%%

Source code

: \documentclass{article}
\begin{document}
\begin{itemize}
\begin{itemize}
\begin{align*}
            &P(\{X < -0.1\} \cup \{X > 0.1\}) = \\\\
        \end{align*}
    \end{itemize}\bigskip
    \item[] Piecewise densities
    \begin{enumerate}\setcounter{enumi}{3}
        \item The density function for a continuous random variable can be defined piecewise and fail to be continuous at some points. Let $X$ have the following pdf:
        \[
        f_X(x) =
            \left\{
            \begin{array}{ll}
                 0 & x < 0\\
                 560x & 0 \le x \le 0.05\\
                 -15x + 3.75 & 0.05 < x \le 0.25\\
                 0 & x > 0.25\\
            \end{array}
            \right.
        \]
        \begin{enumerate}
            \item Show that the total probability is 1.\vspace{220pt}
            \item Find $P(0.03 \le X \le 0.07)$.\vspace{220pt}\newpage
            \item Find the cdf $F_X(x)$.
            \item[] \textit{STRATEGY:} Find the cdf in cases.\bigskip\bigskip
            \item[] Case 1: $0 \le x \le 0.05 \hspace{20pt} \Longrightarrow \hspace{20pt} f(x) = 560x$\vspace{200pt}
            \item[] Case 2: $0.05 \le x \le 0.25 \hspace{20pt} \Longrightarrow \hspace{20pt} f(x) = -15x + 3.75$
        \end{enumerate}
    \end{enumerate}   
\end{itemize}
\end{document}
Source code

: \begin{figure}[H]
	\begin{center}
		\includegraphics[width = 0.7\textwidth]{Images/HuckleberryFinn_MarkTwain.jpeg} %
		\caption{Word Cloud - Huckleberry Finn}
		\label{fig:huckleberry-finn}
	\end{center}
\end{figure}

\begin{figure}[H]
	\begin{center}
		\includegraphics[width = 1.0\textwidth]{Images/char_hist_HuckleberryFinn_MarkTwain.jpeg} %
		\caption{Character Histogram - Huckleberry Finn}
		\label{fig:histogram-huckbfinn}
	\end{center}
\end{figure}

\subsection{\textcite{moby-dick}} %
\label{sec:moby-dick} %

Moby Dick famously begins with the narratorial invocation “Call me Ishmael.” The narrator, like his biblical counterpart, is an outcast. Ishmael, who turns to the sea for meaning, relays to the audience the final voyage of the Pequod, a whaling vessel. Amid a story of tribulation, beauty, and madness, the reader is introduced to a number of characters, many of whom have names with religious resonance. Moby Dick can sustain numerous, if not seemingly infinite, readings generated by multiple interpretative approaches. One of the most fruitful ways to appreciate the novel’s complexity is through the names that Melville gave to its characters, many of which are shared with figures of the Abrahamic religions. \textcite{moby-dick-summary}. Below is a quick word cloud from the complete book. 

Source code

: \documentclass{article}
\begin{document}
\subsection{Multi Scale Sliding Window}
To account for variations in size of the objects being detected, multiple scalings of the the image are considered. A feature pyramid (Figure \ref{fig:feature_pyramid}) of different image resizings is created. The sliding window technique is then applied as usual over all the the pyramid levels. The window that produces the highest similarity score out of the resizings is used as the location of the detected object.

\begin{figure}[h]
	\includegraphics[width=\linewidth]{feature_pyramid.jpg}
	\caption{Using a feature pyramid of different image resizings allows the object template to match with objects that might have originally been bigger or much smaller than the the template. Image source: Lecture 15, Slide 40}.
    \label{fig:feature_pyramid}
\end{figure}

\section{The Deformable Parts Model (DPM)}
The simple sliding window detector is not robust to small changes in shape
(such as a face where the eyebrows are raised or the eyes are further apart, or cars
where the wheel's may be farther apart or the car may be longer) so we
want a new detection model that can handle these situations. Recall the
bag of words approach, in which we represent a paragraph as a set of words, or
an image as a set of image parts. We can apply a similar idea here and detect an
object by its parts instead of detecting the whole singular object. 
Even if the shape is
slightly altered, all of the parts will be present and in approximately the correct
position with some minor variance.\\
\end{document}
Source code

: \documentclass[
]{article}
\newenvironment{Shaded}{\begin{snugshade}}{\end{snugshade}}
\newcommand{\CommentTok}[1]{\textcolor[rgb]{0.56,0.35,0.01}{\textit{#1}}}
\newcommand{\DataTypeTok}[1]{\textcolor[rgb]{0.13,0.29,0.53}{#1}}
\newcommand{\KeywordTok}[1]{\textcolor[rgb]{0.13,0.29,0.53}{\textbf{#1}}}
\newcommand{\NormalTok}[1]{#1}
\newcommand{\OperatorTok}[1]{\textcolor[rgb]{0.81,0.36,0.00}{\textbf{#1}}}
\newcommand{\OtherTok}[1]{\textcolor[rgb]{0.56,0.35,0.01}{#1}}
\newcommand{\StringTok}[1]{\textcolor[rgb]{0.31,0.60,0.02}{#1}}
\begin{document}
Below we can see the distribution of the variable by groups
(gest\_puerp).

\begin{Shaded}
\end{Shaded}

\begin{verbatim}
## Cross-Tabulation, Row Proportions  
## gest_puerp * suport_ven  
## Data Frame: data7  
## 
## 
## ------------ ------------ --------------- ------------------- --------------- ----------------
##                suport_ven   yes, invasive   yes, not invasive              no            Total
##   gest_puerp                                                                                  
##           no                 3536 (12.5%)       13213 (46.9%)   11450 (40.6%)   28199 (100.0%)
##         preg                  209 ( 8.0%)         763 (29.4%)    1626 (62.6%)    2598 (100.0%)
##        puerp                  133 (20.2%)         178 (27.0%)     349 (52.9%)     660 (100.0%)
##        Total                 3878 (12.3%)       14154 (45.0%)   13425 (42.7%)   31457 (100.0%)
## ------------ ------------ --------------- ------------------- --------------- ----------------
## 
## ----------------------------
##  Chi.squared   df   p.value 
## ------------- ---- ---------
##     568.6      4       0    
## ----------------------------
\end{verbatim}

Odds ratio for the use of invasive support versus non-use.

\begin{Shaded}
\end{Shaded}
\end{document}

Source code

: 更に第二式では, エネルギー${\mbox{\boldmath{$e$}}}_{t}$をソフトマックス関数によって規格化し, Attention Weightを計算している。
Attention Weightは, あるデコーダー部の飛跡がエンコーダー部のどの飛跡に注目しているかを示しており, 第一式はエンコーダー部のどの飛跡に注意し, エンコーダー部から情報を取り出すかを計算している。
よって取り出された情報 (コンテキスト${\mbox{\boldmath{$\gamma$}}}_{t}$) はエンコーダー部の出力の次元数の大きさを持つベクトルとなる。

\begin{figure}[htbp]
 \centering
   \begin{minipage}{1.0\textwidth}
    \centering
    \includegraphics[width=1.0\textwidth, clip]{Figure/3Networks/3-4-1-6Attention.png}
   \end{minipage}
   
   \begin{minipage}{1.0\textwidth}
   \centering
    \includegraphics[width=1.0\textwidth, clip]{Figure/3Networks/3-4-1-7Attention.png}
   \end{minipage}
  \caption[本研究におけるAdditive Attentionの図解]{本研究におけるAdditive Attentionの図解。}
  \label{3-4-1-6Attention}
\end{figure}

%%

* Task statement:
Extract every record. Keep wording exact.

* Written answer:
Source code

: \documentclass{article}
\begin{document}
\begin{itemize}
\begin{itemize}
\begin{align*}
            &P(\{X < -0.1\} \cup \{X > 0.1\}) = \\\\
        \end{align*}
    \end{itemize}\bigskip
    \item[] Piecewise densities
    \begin{enumerate}\setcounter{enumi}{3}
        \item The density function for a continuous random variable can be defined piecewise and fail to be continuous at some points. Let $X$ have the following pdf:
        \[
        f_X(x) =
            \left\{
            \begin{array}{ll}
                 0 & x < 0\\
                 560x & 0 \le x \le 0.05\\
                 -15x + 3.75 & 0.05 < x \le 0.25\\
                 0 & x > 0.25\\
            \end{array}
            \right.
        \]
        \begin{enumerate}
            \item Show that the total probability is 1.\vspace{220pt}
            \item Find $P(0.03 \le X \le 0.07)$.\vspace{220pt}\newpage
            \item Find the cdf $F_X(x)$.
            \item[] \textit{STRATEGY:} Find the cdf in cases.\bigskip\bigskip
            \item[] Case 1: $0 \le x \le 0.05 \hspace{20pt} \Longrightarrow \hspace{20pt} f(x) = 560x$\vspace{200pt}
            \item[] Case 2: $0.05 \le x \le 0.25 \hspace{20pt} \Longrightarrow \hspace{20pt} f(x) = -15x + 3.75$
        \end{enumerate}
    \end{enumerate}   
\end{itemize}
\end{document}
Source code

: \begin{figure}[H]
	\begin{center}
		\includegraphics[width = 0.7\textwidth]{Images/HuckleberryFinn_MarkTwain.jpeg} %
		\caption{Word Cloud - Huckleberry Finn}
		\label{fig:huckleberry-finn}
	\end{center}
\end{figure}

\begin{figure}[H]
	\begin{center}
		\includegraphics[width = 1.0\textwidth]{Images/char_hist_HuckleberryFinn_MarkTwain.jpeg} %
		\caption{Character Histogram - Huckleberry Finn}
		\label{fig:histogram-huckbfinn}
	\end{center}
\end{figure}

\subsection{\textcite{moby-dick}} %
\label{sec:moby-dick} %

Moby Dick famously begins with the narratorial invocation “Call me Ishmael.” The narrator, like his biblical counterpart, is an outcast. Ishmael, who turns to the sea for meaning, relays to the audience the final voyage of the Pequod, a whaling vessel. Amid a story of tribulation, beauty, and madness, the reader is introduced to a number of characters, many of whom have names with religious resonance. Moby Dick can sustain numerous, if not seemingly infinite, readings generated by multiple interpretative approaches. One of the most fruitful ways to appreciate the novel’s complexity is through the names that Melville gave to its characters, many of which are shared with figures of the Abrahamic religions. \textcite{moby-dick-summary}. Below is a quick word cloud from the complete book. 

Source code

: \documentclass{article}
\begin{document}
\subsection{Multi Scale Sliding Window}
To account for variations in size of the objects being detected, multiple scalings of the the image are considered. A feature pyramid (Figure \ref{fig:feature_pyramid}) of different image resizings is created. The sliding window technique is then applied as usual over all the the pyramid levels. The window that produces the highest similarity score out of the resizings is used as the location of the detected object.

\begin{figure}[h]
	\includegraphics[width=\linewidth]{feature_pyramid.jpg}
	\caption{Using a feature pyramid of different image resizings allows the object template to match with objects that might have originally been bigger or much smaller than the the template. Image source: Lecture 15, Slide 40}.
    \label{fig:feature_pyramid}
\end{figure}

\section{The Deformable Parts Model (DPM)}
The simple sliding window detector is not robust to small changes in shape
(such as a face where the eyebrows are raised or the eyes are further apart, or cars
where the wheel's may be farther apart or the car may be longer) so we
want a new detection model that can handle these situations. Recall the
bag of words approach, in which we represent a paragraph as a set of words, or
an image as a set of image parts. We can apply a similar idea here and detect an
object by its parts instead of detecting the whole singular object. 
Even if the shape is
slightly altered, all of the parts will be present and in approximately the correct
position with some minor variance.\\
\end{document}
Source code

: \documentclass[
]{article}
\newenvironment{Shaded}{\begin{snugshade}}{\end{snugshade}}
\newcommand{\CommentTok}[1]{\textcolor[rgb]{0.56,0.35,0.01}{\textit{#1}}}
\newcommand{\DataTypeTok}[1]{\textcolor[rgb]{0.13,0.29,0.53}{#1}}
\newcommand{\KeywordTok}[1]{\textcolor[rgb]{0.13,0.29,0.53}{\textbf{#1}}}
\newcommand{\NormalTok}[1]{#1}
\newcommand{\OperatorTok}[1]{\textcolor[rgb]{0.81,0.36,0.00}{\textbf{#1}}}
\newcommand{\OtherTok}[1]{\textcolor[rgb]{0.56,0.35,0.01}{#1}}
\newcommand{\StringTok}[1]{\textcolor[rgb]{0.31,0.60,0.02}{#1}}
\begin{document}
Below we can see the distribution of the variable by groups
(gest\_puerp).

\begin{Shaded}
\end{Shaded}

\begin{verbatim}
## Cross-Tabulation, Row Proportions  
## gest_puerp * suport_ven  
## Data Frame: data7  
## 
## 
## ------------ ------------ --------------- ------------------- --------------- ----------------
##                suport_ven   yes, invasive   yes, not invasive              no            Total
##   gest_puerp                                                                                  
##           no                 3536 (12.5%)       13213 (46.9%)   11450 (40.6%)   28199 (100.0%)
##         preg                  209 ( 8.0%)         763 (29.4%)    1626 (62.6%)    2598 (100.0%)
##        puerp                  133 (20.2%)         178 (27.0%)     349 (52.9%)     660 (100.0%)
##        Total                 3878 (12.3%)       14154 (45.0%)   13425 (42.7%)   31457 (100.0%)
## ------------ ------------ --------------- ------------------- --------------- ----------------
## 
## ----------------------------
##  Chi.squared   df   p.value 
## ------------- ---- ---------
##     568.6      4       0    
## ----------------------------
\end{verbatim}

Odds ratio for the use of invasive support versus non-use.

\begin{Shaded}
\end{Shaded}
\end{document}

Source code

: 更に第二式では, エネルギー${\mbox{\boldmath{$e$}}}_{t}$をソフトマックス関数によって規格化し, Attention Weightを計算している。
Attention Weightは, あるデコーダー部の飛跡がエンコーダー部のどの飛跡に注目しているかを示しており, 第一式はエンコーダー部のどの飛跡に注意し, エンコーダー部から情報を取り出すかを計算している。
よって取り出された情報 (コンテキスト${\mbox{\boldmath{$\gamma$}}}_{t}$) はエンコーダー部の出力の次元数の大きさを持つベクトルとなる。

\begin{figure}[htbp]
 \centering
   \begin{minipage}{1.0\textwidth}
    \centering
    \includegraphics[width=1.0\textwidth, clip]{Figure/3Networks/3-4-1-6Attention.png}
   \end{minipage}
   
   \begin{minipage}{1.0\textwidth}
   \centering
    \includegraphics[width=1.0\textwidth, clip]{Figure/3Networks/3-4-1-7Attention.png}
   \end{minipage}
  \caption[本研究におけるAdditive Attentionの図解]{本研究におけるAdditive Attentionの図解。}
  \label{3-4-1-6Attention}
\end{figure}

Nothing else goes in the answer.